Marlins Series Preview with Dave Gershman

The Phillies will start the second-half of a road trip with the Florida Marlins tonight after having taken two of three from the Toronto Blue Jays. With a history of failing in inter-league play, the Phillies are 9-6 in such games this year, a victory in and of itself. The All-Star break fast approaches, but they will have to get through two division rivals first: the 38-46 Florida Marlins and the 49-36 Atlanta Braves. I swapped some questions with Dave Gershman (@Dave_Gershman) of Marlins Daily to preview the upcoming series with the Fish. His answers are below; you can read mine over at his place.

. . .

1. 14.5 games behind the Phillies in the NL East. Give me one reason why Marlins fans should have the faintest glimmer of hope for winning the division.

Instead of giving you one reason why Marlins fans should have a glimmer of hope, can I give you 10,000 reasons they shouldn’t? I’ll stick with the former. Despite an awful showing over the past month, the potential return of ace Josh Johnson added in with the stellar mix of Nolasco and Sanchez gives the Marlins a solid 1-2-3 heading down the stretch. With that and the continued progression (over the past week) of Hanley, the Marlins do have a shot at the Wild Card. Of course, they really don’t though. And those Marlins fans who do think there is a glimmer of hope are probably the same people who think the Royals and Astros can win their respective divisions.

2. Has Hanley Ramirez been the biggest disappointment for the Fish this year?

I’d say that Hanley has easily been the biggest disapointment, but that doesn’t excuse the terrible performance of the other members of the Fish. Mike Stanton has been extremely cold over the past few weeks, and along with that, the bullpen has struggled a great deal as of recent. However, Hanley has perenially been one of the best players in baseball, and he’s currently having one of the worst seasons of almost anybody in the game.

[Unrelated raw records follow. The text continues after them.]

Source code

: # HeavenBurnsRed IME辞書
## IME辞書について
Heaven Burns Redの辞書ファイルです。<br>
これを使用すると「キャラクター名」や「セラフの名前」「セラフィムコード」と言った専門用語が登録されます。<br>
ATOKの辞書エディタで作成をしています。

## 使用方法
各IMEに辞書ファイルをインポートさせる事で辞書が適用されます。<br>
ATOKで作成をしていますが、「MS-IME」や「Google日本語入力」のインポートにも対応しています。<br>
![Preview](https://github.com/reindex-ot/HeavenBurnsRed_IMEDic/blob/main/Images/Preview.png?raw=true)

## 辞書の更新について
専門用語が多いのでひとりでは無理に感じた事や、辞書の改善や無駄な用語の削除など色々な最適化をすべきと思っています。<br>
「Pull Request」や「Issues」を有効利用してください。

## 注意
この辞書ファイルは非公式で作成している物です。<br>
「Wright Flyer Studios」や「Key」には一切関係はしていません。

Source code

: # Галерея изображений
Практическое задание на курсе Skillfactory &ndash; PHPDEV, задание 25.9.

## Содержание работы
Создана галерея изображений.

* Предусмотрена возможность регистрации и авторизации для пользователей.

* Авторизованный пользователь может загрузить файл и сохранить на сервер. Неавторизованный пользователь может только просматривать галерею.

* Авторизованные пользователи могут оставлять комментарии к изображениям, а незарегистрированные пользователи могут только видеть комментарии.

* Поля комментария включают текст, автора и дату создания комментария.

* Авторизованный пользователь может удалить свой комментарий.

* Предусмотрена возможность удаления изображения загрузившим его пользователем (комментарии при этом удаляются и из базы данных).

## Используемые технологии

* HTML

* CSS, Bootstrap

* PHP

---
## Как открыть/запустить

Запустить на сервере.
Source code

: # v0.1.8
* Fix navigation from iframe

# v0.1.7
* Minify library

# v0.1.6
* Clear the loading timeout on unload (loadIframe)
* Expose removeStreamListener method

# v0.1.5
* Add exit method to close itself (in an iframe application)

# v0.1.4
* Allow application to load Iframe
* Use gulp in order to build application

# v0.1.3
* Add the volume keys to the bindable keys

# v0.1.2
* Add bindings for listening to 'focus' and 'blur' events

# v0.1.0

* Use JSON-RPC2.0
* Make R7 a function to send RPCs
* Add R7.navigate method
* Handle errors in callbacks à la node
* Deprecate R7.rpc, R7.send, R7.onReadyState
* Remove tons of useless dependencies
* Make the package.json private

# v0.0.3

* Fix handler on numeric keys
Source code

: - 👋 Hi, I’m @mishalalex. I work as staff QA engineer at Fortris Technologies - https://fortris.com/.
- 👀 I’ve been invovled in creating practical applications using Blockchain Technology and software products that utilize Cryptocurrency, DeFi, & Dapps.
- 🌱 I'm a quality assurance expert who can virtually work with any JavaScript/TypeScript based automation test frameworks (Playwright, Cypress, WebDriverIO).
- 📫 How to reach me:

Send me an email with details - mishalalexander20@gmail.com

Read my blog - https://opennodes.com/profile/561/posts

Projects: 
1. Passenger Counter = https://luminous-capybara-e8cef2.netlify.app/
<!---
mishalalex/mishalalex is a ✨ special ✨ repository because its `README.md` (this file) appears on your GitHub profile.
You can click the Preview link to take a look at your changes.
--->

Despite some recent improvements on the field and at the plate, he certainly has been dreadful this year. Here’s to Fish fans hoping that his performance this past week is going to continue.

3. Ricky Nolasco‘s K/9 was 9.5 in 2009 and 8.4 last year. So far in 2011, it’s 6.5. Is there an explanation for this?

Interesting that you should ask that. It sure is true that he’s not getting batters to whiff as much as he previously has, and his contact percentages both in and out the zone have increased this year, but 2011 could arguably be the best year of his career. A 3.43 FIP and the lowest home run percentage of his career are both reasons for his quiet success. In addition, his walk rate is lower than it was during the season he posted his lowest FIP (3.35), so the defense isn’t bailing him out or anything. Back to his K rate, his slider and curve have both been significantly worse than in the past, so that could be a reason. Of course though, it is strange that the K’s have disapeared.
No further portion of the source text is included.